Gajihna besar, Ambu2. Si Nyai teh bakal punya banyak duit kerja di sana. Setiap bulan, Ambu akan dapat kiriman dari Kalimantan, tidak kurang dari dua juta lebih. Pokokna Ambu jangan kawatir, percaya sama Engkus!”
Sejak kepergian Engkus ke Kalimantan, anak Mang3 Uher, teman masa kecilmu itu memang seperti kaya mendadak. Setiap ia pulang, pasti membawa perubahan bagi keluarga atau hidupnya. Misalnya saja, rumah kedua orang tuanya yang dulu sama seperti rumahmu yang terbuat dari anyaman bambu, kini telah berbahan beton dengan tinggi menjulang, tingkat dua.
Tahun lalu, ia juga membeli tanah dan sawah milik Pak Lurah. Dan kini orang tuanya membuka warung makan. Itu jelas membuat ibumu mau tidak mau menjadi yakin. Jangankan Engkus yang mengaku sebagai karyawan pertambangan batubara, Si Aep, yang hanya berjualan batagor di Pulau Kalimantan itu juga sama mujurnya, dia bisa membeli rumah, sapi dan sebuah kebun Haji Iding. Hidupnya sekarang lebih dari kata cukup.
“Di sana teh yang penting mau bekerja, pasti jadi uang.” Begitu kata Aep saat kau ikut bersama ibu-ibu dan gadis-gadis yang lain berduyun-duyun menuju rumahnya saat lebaran.
Kau juga tentu tidak memiliki alasan untuk menolak tawaran Engkus. Selain itu sebagai kesempatan untuk melepas masa lajang di usiamu yang sudah tidak muda lagi. Eh, siapa yang tahu, Tuhan memberikan jodoh juragan batubara atau bos kebun kelapa sawit di sana? Tidak ada yang tidak mungkin, bisikmu dalam hati. Meski kini usiamu sudah menginjak dua puluh empat, namun kau jelas masih bisa cantik. Garis-garis alami keayuan gadis Sunda jelas masih terlihat, hanya saja saat ini kau memang kurang terawat. Ya, karena kemiskinanmu ini, umpatmu dalam hati. Tapi tidak, kau malah lebih mengingat kata-kata Engkus, “Sejak dulu, saya sebenarnya suka sama kamu, Nyai. Siapa tahu setelah beberapa tahun kita bekerja di sana, dan bisa membuat Ambumu senang. Tentu tidak ada alasan dia untuk menolak lamaran saya nantinya, bukan? Apalagi saya tetangga dekat kalian, dan Ambu tentu tahu betul tentang saya.”

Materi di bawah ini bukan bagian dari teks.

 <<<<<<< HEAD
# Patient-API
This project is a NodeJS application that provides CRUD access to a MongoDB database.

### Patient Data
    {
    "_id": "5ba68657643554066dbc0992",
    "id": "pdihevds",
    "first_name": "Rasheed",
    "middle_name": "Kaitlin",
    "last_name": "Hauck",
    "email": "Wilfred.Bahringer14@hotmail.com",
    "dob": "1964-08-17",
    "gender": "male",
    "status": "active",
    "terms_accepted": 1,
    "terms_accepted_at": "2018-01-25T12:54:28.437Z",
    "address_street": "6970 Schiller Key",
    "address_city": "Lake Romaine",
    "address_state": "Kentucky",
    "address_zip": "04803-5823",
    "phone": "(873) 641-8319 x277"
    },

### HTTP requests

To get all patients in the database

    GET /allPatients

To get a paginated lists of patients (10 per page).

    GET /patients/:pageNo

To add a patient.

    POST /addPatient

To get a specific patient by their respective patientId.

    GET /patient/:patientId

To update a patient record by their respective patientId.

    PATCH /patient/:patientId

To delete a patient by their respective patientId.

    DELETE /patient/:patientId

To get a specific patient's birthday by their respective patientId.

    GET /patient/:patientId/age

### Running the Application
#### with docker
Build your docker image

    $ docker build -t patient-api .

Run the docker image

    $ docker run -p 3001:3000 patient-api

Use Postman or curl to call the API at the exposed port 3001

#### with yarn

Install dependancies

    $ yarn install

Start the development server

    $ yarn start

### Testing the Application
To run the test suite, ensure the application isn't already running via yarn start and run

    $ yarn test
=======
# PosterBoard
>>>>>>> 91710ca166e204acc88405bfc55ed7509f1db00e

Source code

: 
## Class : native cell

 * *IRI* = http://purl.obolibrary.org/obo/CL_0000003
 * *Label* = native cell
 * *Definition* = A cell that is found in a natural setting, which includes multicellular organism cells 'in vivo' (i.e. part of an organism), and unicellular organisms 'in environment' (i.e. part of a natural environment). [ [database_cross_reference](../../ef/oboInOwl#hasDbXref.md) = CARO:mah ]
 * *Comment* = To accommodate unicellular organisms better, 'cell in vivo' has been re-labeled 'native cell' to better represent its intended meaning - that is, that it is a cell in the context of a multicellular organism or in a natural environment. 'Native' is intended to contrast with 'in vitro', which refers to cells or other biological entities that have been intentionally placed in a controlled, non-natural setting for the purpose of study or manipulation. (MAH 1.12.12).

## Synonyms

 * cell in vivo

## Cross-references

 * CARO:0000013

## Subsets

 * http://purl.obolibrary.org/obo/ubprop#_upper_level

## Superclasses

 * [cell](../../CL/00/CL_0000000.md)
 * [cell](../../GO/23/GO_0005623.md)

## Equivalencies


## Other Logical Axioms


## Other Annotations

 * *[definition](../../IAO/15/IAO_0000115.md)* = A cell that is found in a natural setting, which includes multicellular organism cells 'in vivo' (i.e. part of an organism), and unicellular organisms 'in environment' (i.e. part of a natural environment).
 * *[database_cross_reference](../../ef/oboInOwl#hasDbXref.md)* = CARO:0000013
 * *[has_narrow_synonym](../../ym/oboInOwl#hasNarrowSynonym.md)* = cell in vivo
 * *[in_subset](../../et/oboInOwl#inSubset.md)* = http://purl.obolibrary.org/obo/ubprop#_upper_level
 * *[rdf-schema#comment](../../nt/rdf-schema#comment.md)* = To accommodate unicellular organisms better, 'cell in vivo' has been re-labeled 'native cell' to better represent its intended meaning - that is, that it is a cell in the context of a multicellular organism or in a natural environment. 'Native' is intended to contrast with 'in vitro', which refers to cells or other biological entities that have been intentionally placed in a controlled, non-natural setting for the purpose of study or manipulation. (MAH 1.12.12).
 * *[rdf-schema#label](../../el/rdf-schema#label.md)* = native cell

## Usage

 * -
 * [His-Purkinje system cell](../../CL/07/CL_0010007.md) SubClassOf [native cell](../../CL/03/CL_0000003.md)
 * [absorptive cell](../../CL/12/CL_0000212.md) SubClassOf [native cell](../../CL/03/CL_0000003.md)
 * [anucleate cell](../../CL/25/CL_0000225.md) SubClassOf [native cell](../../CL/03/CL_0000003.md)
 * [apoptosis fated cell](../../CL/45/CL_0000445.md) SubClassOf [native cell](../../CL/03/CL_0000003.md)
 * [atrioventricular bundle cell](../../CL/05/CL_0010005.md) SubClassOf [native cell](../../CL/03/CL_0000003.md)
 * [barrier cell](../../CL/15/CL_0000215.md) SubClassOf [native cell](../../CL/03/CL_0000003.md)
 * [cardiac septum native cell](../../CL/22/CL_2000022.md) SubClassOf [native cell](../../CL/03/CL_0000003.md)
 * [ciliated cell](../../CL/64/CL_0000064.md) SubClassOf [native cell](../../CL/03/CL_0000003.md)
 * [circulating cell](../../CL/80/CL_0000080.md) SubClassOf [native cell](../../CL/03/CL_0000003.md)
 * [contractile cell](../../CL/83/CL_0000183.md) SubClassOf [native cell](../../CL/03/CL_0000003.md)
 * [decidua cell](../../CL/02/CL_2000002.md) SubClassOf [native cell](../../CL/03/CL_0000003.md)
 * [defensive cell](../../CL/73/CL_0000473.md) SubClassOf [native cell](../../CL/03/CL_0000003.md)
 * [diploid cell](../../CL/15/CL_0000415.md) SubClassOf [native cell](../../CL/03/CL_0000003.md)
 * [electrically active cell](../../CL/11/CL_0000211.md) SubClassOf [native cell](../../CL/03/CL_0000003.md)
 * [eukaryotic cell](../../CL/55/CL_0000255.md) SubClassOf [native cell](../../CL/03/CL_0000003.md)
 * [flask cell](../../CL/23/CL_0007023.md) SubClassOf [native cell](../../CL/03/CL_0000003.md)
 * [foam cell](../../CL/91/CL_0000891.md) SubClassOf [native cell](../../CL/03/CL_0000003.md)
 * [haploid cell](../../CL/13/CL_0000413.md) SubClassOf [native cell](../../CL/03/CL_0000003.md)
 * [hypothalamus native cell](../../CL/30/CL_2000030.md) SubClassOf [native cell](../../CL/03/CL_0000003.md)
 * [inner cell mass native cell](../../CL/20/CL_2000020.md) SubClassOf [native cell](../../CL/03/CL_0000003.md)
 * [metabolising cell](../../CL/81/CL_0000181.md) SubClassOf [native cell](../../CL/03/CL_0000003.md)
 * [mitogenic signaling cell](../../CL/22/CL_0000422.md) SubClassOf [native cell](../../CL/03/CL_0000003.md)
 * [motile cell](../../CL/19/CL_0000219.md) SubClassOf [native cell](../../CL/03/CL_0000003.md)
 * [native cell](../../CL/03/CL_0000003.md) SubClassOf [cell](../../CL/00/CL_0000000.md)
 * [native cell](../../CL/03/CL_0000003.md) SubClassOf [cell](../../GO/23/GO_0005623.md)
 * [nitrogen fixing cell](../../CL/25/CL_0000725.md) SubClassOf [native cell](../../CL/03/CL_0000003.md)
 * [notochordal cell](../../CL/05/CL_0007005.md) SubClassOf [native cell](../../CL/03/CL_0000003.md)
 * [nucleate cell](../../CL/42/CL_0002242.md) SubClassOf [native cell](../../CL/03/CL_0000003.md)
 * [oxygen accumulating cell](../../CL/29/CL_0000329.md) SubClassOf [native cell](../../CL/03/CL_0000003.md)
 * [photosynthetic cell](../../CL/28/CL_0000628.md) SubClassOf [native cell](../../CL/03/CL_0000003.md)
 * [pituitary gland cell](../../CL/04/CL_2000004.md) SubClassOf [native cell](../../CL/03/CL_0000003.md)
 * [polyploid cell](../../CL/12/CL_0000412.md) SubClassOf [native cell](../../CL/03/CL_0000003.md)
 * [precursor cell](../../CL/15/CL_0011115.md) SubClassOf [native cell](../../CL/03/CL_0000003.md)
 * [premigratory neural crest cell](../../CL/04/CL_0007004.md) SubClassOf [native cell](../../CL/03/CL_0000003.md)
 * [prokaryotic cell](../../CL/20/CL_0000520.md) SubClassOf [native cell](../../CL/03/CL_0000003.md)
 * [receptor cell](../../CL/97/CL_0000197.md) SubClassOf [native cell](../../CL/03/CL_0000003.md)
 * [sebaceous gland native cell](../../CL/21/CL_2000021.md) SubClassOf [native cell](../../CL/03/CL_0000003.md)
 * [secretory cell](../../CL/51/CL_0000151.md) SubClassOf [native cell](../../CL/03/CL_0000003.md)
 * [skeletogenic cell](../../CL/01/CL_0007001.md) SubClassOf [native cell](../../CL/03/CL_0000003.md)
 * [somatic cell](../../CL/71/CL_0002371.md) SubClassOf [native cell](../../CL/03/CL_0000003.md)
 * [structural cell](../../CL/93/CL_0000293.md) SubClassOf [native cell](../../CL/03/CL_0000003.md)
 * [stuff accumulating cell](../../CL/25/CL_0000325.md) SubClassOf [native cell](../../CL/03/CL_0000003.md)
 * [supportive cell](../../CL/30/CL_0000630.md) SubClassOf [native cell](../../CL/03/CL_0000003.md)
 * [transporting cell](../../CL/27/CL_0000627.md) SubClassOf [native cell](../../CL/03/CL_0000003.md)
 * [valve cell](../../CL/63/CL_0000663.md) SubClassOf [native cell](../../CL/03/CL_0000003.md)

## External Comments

Hati wanita mana yang tidak melayang? Tapi kau dan ibumu masih diam, meski menolak juga tidak, seperti tengah menimbang-nimbang. Kalimantan bagi kalian adalah hutan belantara. Meski kalian percaya, bahwa orang-orang di sana, konon rata-rata kaya raya.

***

Engkus kembali menanyakan tawarannya tempo hari, tapi kali ini ia datang sembari menyodorkan bungkusan yang setelah kaubuka ternyata benda mewah yang selama ini tak mampu kaubeli yang hanya bekerja sebagai buruh di sawah Haji Dadang.
”Ini hape buat kamu! Jadi nanti jangan kawatir, kalo Ambu kangen atau kamu ingin ngobrol dengan Ambu dari Kalimantan, tinggal telpon saja ke nomor Abah4 atau Ambu saya.”
Kau sebenarnya semakin yakin dengan niat baiknya itu. Apalagi saat dia bilang, bahwa dia yang akan menanggung keberangkatanmu ke Kalimantan hingga kau positif sudah bisa bekerja di sana. Tidak tanggung-tanggung, Engkus akan mengajakmu ke Kalimantan tidak dengan kapal, tapi dengan pesawat. Tidak…tidak, pasti kau bermimpi, bisikmu senang di dalam hati. Bahkan membayangkannya pun kau tak pernah akan terbang menggunakan pesawat, lalu bekerja di Kalimantan dengan gajih berjuta-juta. Ah, kau tidak mau menunda-nunda lagi, kau dan ibumu secara bersamaan menjawab ‘iya’. Kau melihat senyum bahagia dari bibir Engkus.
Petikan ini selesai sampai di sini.